DATA UNDER STUDY
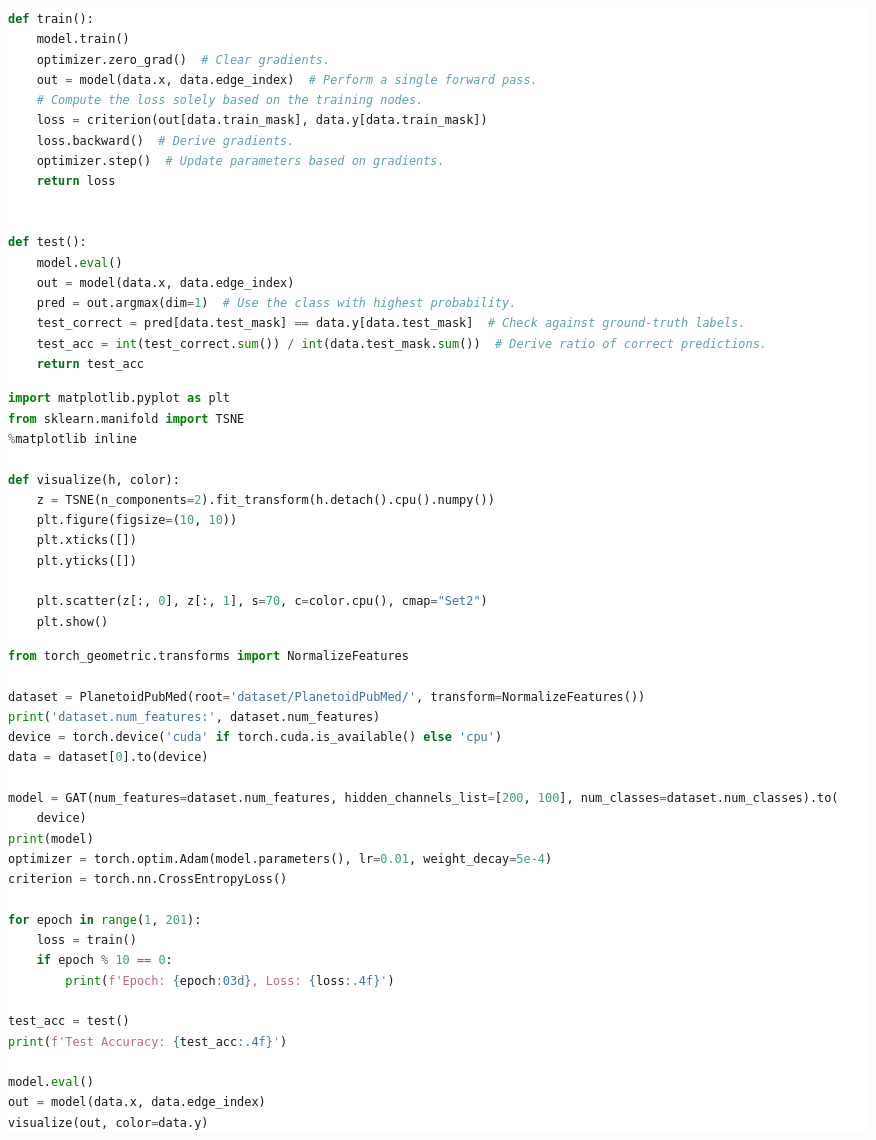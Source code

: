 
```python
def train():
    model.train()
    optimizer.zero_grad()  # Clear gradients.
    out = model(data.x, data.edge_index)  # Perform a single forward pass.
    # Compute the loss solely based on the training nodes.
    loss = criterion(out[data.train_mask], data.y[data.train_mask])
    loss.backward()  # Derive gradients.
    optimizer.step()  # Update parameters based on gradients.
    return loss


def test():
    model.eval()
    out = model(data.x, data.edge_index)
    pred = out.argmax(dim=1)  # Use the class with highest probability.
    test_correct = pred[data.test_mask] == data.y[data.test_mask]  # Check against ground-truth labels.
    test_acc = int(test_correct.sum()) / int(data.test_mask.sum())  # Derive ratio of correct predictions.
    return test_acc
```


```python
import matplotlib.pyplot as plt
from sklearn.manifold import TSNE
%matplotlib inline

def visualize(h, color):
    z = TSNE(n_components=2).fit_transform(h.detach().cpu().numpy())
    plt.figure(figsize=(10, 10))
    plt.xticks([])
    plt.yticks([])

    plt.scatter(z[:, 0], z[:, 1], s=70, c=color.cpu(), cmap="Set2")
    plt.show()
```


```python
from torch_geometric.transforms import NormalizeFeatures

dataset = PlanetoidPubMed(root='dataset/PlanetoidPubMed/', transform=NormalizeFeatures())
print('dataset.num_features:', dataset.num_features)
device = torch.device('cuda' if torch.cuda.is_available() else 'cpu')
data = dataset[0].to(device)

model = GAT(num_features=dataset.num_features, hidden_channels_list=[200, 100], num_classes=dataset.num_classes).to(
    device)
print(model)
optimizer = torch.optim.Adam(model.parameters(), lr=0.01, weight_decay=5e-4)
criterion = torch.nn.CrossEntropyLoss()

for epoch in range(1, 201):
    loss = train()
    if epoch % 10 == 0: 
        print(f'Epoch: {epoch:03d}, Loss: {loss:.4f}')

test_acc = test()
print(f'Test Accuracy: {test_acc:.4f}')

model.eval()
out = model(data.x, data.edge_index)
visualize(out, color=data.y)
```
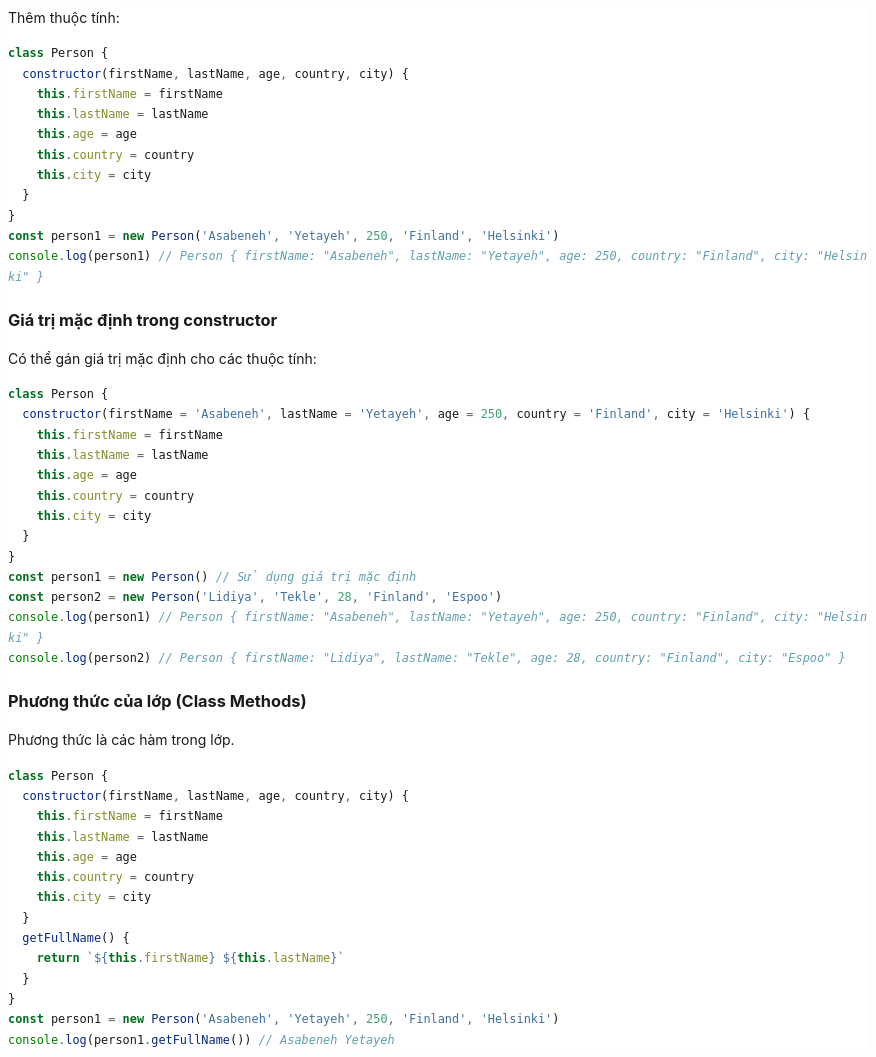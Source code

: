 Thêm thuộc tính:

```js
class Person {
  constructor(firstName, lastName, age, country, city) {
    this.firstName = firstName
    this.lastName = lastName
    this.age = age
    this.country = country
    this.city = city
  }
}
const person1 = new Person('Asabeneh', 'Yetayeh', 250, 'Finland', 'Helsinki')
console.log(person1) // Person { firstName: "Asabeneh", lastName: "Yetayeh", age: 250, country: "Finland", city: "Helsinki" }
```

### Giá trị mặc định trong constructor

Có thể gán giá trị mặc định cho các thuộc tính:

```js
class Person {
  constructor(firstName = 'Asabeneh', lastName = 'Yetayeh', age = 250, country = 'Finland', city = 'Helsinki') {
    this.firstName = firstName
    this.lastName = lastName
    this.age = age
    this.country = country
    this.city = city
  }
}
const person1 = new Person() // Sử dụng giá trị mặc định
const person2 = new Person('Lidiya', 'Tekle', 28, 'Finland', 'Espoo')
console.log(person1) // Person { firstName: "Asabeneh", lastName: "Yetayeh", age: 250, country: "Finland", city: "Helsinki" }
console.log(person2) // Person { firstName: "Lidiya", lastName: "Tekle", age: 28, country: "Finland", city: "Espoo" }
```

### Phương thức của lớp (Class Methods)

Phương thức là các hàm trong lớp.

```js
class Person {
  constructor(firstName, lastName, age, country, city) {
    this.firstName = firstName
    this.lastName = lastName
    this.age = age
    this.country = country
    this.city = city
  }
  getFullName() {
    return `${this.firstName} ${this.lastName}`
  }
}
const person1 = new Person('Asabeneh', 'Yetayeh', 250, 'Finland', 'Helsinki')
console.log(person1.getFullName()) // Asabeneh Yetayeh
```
* * *
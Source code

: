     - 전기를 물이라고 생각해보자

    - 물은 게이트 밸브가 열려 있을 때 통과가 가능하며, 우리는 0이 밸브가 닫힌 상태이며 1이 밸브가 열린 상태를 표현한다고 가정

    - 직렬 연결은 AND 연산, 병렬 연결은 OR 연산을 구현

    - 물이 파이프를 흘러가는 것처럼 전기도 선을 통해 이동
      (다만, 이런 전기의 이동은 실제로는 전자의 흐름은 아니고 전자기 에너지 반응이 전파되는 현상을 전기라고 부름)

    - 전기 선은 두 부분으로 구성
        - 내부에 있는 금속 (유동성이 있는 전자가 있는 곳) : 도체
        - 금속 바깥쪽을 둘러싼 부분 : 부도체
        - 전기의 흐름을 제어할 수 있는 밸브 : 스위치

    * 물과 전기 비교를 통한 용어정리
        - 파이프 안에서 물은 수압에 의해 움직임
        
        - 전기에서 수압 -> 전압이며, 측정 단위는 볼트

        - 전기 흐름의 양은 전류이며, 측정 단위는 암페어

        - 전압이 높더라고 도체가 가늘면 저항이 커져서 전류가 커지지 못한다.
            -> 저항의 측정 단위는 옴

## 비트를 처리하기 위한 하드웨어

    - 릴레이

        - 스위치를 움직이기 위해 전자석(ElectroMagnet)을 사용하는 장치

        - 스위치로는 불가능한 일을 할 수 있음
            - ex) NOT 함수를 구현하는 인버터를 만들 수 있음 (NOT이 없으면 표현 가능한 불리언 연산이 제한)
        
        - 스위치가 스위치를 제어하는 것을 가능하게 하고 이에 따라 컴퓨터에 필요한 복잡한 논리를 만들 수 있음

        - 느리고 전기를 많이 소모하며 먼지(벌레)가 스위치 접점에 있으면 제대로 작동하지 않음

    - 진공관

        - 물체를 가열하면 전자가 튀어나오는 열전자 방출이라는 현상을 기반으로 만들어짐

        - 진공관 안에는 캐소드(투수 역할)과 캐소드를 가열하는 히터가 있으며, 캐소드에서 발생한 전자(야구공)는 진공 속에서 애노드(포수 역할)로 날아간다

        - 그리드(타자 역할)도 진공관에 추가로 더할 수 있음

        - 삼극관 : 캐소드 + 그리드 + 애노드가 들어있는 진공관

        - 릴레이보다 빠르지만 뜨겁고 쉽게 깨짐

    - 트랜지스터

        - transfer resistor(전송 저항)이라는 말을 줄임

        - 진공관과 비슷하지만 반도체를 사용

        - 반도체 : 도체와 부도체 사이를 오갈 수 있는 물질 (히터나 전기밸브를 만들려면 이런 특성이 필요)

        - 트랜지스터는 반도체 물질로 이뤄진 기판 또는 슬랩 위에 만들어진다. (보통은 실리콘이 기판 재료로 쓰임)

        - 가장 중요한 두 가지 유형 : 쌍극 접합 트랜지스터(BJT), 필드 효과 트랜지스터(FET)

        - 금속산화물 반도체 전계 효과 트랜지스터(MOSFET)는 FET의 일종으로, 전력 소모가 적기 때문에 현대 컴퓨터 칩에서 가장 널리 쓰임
---
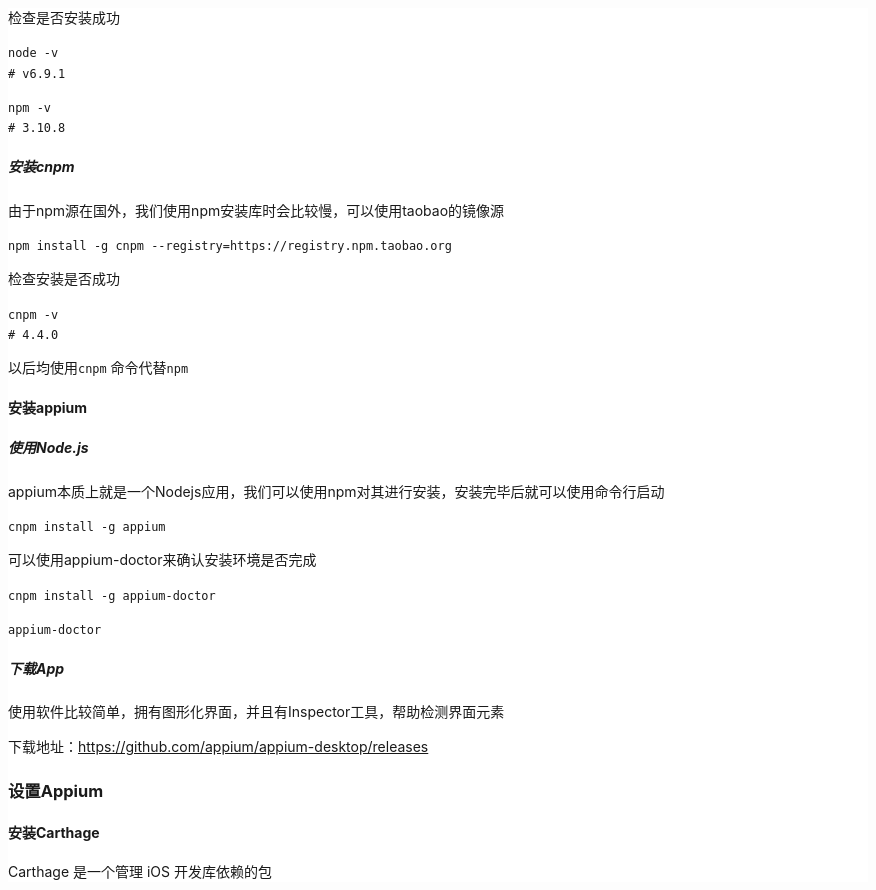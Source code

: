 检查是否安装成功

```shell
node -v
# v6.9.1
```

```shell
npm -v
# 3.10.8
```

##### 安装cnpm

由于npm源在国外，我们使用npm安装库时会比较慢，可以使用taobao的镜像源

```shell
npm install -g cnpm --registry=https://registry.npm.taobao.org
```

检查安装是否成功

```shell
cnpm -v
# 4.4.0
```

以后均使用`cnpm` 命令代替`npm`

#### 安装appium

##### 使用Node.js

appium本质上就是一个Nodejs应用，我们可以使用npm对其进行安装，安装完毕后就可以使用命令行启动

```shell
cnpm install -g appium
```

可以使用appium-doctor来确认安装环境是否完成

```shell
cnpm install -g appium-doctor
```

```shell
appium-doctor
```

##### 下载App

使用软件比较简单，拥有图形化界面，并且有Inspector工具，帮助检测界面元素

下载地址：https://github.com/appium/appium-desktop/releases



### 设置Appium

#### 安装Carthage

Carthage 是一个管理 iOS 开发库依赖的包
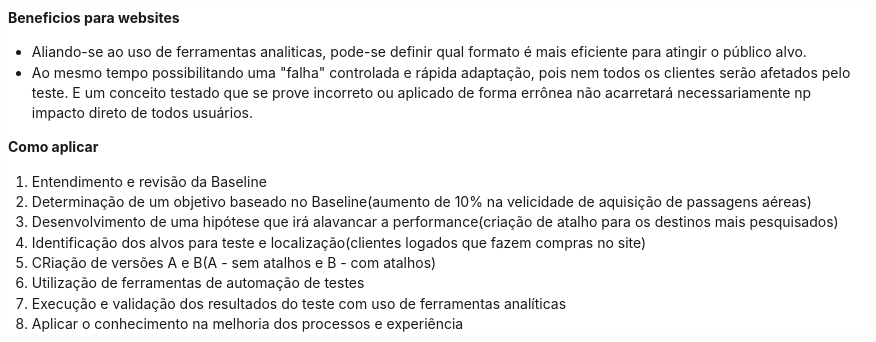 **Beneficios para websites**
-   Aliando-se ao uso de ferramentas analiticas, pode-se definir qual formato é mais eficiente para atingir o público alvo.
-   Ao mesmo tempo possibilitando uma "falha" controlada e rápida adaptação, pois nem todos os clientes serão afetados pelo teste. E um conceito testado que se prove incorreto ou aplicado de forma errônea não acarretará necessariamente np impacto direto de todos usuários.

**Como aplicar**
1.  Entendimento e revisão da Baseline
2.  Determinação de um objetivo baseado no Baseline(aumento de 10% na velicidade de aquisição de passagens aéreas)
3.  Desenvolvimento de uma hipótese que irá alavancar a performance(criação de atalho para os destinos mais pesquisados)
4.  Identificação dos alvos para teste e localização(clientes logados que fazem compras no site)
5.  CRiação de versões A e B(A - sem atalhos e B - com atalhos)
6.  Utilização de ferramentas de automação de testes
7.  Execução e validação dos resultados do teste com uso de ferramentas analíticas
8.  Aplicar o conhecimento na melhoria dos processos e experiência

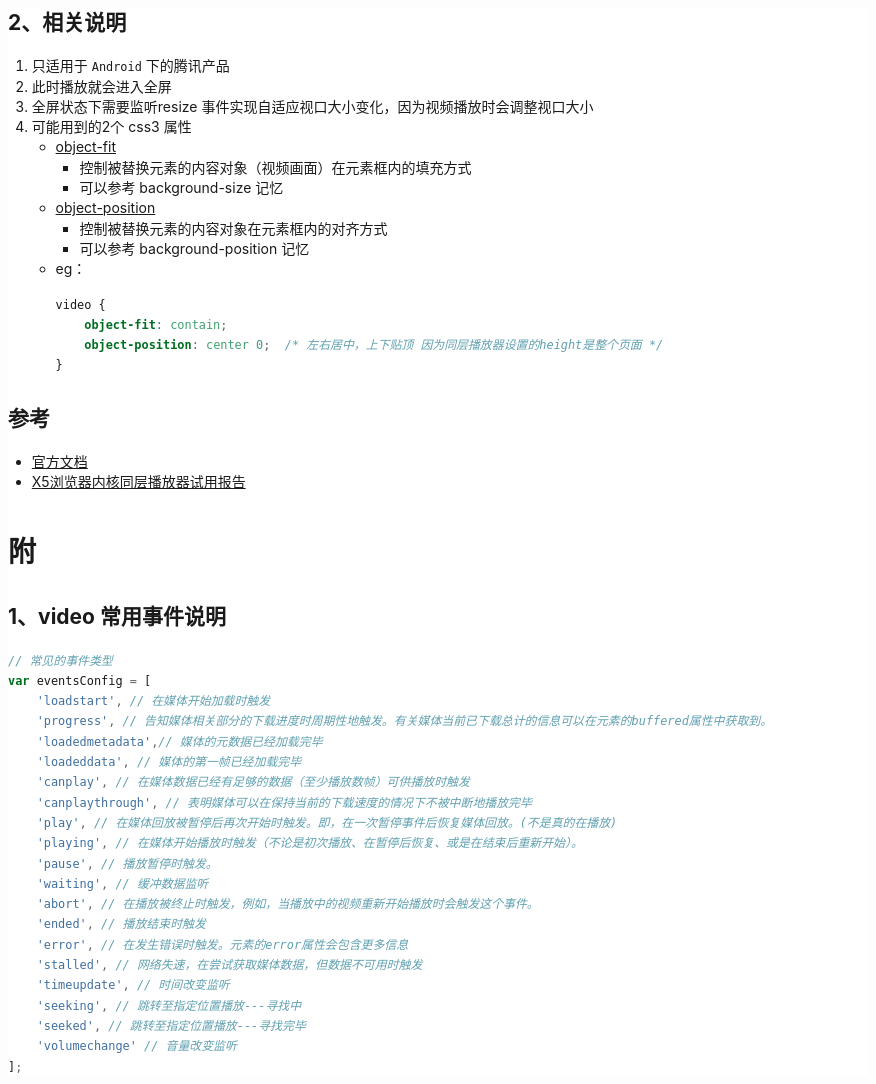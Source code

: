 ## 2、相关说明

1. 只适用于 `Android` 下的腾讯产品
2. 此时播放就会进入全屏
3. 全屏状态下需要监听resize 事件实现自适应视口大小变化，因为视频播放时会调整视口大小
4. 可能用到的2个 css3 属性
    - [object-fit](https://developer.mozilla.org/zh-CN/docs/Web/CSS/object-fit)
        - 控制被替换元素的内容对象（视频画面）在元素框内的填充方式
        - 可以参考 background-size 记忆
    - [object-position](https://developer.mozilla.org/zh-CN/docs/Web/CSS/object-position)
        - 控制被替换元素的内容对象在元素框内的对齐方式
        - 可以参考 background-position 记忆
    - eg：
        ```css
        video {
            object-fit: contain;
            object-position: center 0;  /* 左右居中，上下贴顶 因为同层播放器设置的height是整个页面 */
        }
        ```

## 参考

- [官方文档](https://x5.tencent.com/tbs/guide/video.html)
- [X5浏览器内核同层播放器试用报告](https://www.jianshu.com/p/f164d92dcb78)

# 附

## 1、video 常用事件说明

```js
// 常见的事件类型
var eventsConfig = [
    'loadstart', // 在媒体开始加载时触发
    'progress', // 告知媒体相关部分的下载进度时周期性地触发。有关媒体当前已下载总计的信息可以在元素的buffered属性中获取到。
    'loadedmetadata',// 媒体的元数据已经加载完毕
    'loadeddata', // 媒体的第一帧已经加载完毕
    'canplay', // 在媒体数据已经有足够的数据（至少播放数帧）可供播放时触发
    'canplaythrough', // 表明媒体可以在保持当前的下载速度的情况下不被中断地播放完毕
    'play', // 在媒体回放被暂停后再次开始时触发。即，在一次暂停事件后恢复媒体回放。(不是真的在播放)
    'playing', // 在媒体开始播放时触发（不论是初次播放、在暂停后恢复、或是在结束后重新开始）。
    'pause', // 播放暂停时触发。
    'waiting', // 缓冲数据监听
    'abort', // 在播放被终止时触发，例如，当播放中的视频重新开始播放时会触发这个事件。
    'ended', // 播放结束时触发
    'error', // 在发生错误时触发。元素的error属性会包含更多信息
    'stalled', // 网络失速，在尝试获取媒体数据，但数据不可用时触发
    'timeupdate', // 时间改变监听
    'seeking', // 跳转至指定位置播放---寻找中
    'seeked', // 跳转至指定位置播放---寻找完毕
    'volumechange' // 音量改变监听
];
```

TASK REQUIREMENTS
Looking at the records above, how many lines include "dataset"? Please give the number and nothing more.

SOLVED PROBLEM
4